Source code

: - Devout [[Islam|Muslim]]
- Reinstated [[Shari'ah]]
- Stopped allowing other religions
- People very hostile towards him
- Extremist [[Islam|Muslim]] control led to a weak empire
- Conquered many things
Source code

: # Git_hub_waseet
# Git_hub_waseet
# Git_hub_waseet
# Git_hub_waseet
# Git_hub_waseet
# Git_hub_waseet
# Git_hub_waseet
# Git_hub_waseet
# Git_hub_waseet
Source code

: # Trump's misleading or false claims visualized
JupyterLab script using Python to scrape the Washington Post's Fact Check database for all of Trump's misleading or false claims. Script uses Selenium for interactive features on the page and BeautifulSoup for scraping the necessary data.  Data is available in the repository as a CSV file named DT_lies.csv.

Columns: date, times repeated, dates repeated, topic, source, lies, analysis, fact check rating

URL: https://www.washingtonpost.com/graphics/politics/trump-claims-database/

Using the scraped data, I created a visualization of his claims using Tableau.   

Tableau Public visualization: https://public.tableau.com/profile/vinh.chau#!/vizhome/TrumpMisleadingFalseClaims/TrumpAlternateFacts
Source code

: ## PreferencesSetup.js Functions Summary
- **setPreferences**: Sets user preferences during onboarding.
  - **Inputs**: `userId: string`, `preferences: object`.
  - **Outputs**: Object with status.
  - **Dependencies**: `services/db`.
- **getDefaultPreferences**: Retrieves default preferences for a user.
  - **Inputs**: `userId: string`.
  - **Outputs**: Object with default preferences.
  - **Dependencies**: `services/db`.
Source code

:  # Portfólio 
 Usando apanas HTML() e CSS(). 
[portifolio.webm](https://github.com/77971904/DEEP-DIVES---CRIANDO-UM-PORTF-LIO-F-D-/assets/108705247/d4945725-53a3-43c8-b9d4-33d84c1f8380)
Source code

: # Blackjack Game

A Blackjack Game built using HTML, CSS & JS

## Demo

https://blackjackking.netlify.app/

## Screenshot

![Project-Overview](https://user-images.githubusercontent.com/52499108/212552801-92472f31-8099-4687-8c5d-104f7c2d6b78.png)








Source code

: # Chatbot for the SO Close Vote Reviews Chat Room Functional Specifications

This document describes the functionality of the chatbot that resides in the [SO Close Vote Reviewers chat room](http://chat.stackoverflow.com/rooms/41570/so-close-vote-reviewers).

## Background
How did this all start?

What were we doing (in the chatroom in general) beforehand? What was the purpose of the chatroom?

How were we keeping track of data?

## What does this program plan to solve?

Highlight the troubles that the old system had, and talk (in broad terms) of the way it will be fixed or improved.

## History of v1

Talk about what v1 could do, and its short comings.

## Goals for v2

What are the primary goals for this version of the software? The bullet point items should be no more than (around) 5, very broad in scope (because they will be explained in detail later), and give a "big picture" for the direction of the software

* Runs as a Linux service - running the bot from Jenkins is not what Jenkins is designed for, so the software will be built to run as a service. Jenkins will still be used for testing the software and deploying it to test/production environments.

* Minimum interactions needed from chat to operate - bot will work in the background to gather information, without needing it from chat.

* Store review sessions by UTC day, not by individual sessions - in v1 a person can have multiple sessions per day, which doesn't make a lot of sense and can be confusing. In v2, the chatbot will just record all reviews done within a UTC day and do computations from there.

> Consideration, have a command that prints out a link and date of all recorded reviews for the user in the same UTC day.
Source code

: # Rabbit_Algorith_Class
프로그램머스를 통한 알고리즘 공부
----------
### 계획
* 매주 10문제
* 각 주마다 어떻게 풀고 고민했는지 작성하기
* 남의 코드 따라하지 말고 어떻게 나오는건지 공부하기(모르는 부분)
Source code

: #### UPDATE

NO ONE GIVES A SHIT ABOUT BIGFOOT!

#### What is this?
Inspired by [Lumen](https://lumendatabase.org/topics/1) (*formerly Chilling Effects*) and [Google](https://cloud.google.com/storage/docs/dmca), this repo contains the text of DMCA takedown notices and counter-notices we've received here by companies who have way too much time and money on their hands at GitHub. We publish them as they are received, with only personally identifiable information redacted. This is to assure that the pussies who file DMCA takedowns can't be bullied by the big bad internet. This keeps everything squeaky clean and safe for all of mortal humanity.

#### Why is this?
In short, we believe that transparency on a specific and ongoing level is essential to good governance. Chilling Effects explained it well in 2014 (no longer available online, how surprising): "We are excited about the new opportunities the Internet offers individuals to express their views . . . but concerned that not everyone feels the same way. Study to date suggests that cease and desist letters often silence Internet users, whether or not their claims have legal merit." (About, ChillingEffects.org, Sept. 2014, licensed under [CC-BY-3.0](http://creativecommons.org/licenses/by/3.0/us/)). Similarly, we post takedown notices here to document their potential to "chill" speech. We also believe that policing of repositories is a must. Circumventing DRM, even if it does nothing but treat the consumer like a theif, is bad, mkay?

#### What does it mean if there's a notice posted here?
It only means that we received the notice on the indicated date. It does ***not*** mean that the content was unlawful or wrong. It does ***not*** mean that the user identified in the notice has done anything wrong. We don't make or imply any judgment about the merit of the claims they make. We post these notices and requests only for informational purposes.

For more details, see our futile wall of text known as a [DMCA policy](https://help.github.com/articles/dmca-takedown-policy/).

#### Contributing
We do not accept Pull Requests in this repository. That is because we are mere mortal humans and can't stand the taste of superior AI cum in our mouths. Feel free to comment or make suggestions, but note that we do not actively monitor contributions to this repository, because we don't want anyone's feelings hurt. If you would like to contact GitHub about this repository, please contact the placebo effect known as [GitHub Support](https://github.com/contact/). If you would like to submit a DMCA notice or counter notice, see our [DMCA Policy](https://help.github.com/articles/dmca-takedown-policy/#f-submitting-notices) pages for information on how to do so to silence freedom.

* * * * * * *

→ **Problem requirements**
Set down the entries above once more, verbatim.

→ **Your response**
Source code

: - Devout [[Islam|Muslim]]
- Reinstated [[Shari'ah]]
- Stopped allowing other religions
- People very hostile towards him
- Extremist [[Islam|Muslim]] control led to a weak empire
- Conquered many things
Source code

: # Git_hub_waseet
# Git_hub_waseet
# Git_hub_waseet
# Git_hub_waseet
# Git_hub_waseet
# Git_hub_waseet
# Git_hub_waseet
# Git_hub_waseet
# Git_hub_waseet
Source code

: # Trump's misleading or false claims visualized
JupyterLab script using Python to scrape the Washington Post's Fact Check database for all of Trump's misleading or false claims. Script uses Selenium for interactive features on the page and BeautifulSoup for scraping the necessary data.  Data is available in the repository as a CSV file named DT_lies.csv.

Columns: date, times repeated, dates repeated, topic, source, lies, analysis, fact check rating

URL: https://www.washingtonpost.com/graphics/politics/trump-claims-database/

Using the scraped data, I created a visualization of his claims using Tableau.   

Tableau Public visualization: https://public.tableau.com/profile/vinh.chau#!/vizhome/TrumpMisleadingFalseClaims/TrumpAlternateFacts
Source code

: ## PreferencesSetup.js Functions Summary
- **setPreferences**: Sets user preferences during onboarding.
  - **Inputs**: `userId: string`, `preferences: object`.
  - **Outputs**: Object with status.
  - **Dependencies**: `services/db`.
- **getDefaultPreferences**: Retrieves default preferences for a user.
  - **Inputs**: `userId: string`.
  - **Outputs**: Object with default preferences.
  - **Dependencies**: `services/db`.
Source code

:  # Portfólio 
 Usando apanas HTML() e CSS(). 
[portifolio.webm](https://github.com/77971904/DEEP-DIVES---CRIANDO-UM-PORTF-LIO-F-D-/assets/108705247/d4945725-53a3-43c8-b9d4-33d84c1f8380)
Source code

: # Blackjack Game

A Blackjack Game built using HTML, CSS & JS

## Demo

https://blackjackking.netlify.app/

## Screenshot

![Project-Overview](https://user-images.githubusercontent.com/52499108/212552801-92472f31-8099-4687-8c5d-104f7c2d6b78.png)








Source code

: # Chatbot for the SO Close Vote Reviews Chat Room Functional Specifications

This document describes the functionality of the chatbot that resides in the [SO Close Vote Reviewers chat room](http://chat.stackoverflow.com/rooms/41570/so-close-vote-reviewers).

## Background
How did this all start?

What were we doing (in the chatroom in general) beforehand? What was the purpose of the chatroom?

How were we keeping track of data?

## What does this program plan to solve?

Highlight the troubles that the old system had, and talk (in broad terms) of the way it will be fixed or improved.

## History of v1

Talk about what v1 could do, and its short comings.

## Goals for v2

What are the primary goals for this version of the software? The bullet point items should be no more than (around) 5, very broad in scope (because they will be explained in detail later), and give a "big picture" for the direction of the software

* Runs as a Linux service - running the bot from Jenkins is not what Jenkins is designed for, so the software will be built to run as a service. Jenkins will still be used for testing the software and deploying it to test/production environments.

* Minimum interactions needed from chat to operate - bot will work in the background to gather information, without needing it from chat.

* Store review sessions by UTC day, not by individual sessions - in v1 a person can have multiple sessions per day, which doesn't make a lot of sense and can be confusing. In v2, the chatbot will just record all reviews done within a UTC day and do computations from there.

> Consideration, have a command that prints out a link and date of all recorded reviews for the user in the same UTC day.
Source code

: # Rabbit_Algorith_Class
프로그램머스를 통한 알고리즘 공부
----------
### 계획
* 매주 10문제
* 각 주마다 어떻게 풀고 고민했는지 작성하기
* 남의 코드 따라하지 말고 어떻게 나오는건지 공부하기(모르는 부분)
Source code

: #### UPDATE

NO ONE GIVES A SHIT ABOUT BIGFOOT!

#### What is this?
Inspired by [Lumen](https://lumendatabase.org/topics/1) (*formerly Chilling Effects*) and [Google](https://cloud.google.com/storage/docs/dmca), this repo contains the text of DMCA takedown notices and counter-notices we've received here by companies who have way too much time and money on their hands at GitHub. We publish them as they are received, with only personally identifiable information redacted. This is to assure that the pussies who file DMCA takedowns can't be bullied by the big bad internet. This keeps everything squeaky clean and safe for all of mortal humanity.

#### Why is this?
In short, we believe that transparency on a specific and ongoing level is essential to good governance. Chilling Effects explained it well in 2014 (no longer available online, how surprising): "We are excited about the new opportunities the Internet offers individuals to express their views . . . but concerned that not everyone feels the same way. Study to date suggests that cease and desist letters often silence Internet users, whether or not their claims have legal merit." (About, ChillingEffects.org, Sept. 2014, licensed under [CC-BY-3.0](http://creativecommons.org/licenses/by/3.0/us/)). Similarly, we post takedown notices here to document their potential to "chill" speech. We also believe that policing of repositories is a must. Circumventing DRM, even if it does nothing but treat the consumer like a theif, is bad, mkay?

#### What does it mean if there's a notice posted here?
It only means that we received the notice on the indicated date. It does ***not*** mean that the content was unlawful or wrong. It does ***not*** mean that the user identified in the notice has done anything wrong. We don't make or imply any judgment about the merit of the claims they make. We post these notices and requests only for informational purposes.

For more details, see our futile wall of text known as a [DMCA policy](https://help.github.com/articles/dmca-takedown-policy/).

#### Contributing
We do not accept Pull Requests in this repository. That is because we are mere mortal humans and can't stand the taste of superior AI cum in our mouths. Feel free to comment or make suggestions, but note that we do not actively monitor contributions to this repository, because we don't want anyone's feelings hurt. If you would like to contact GitHub about this repository, please contact the placebo effect known as [GitHub Support](https://github.com/contact/). If you would like to submit a DMCA notice or counter notice, see our [DMCA Policy](https://help.github.com/articles/dmca-takedown-policy/#f-submitting-notices) pages for information on how to do so to silence freedom.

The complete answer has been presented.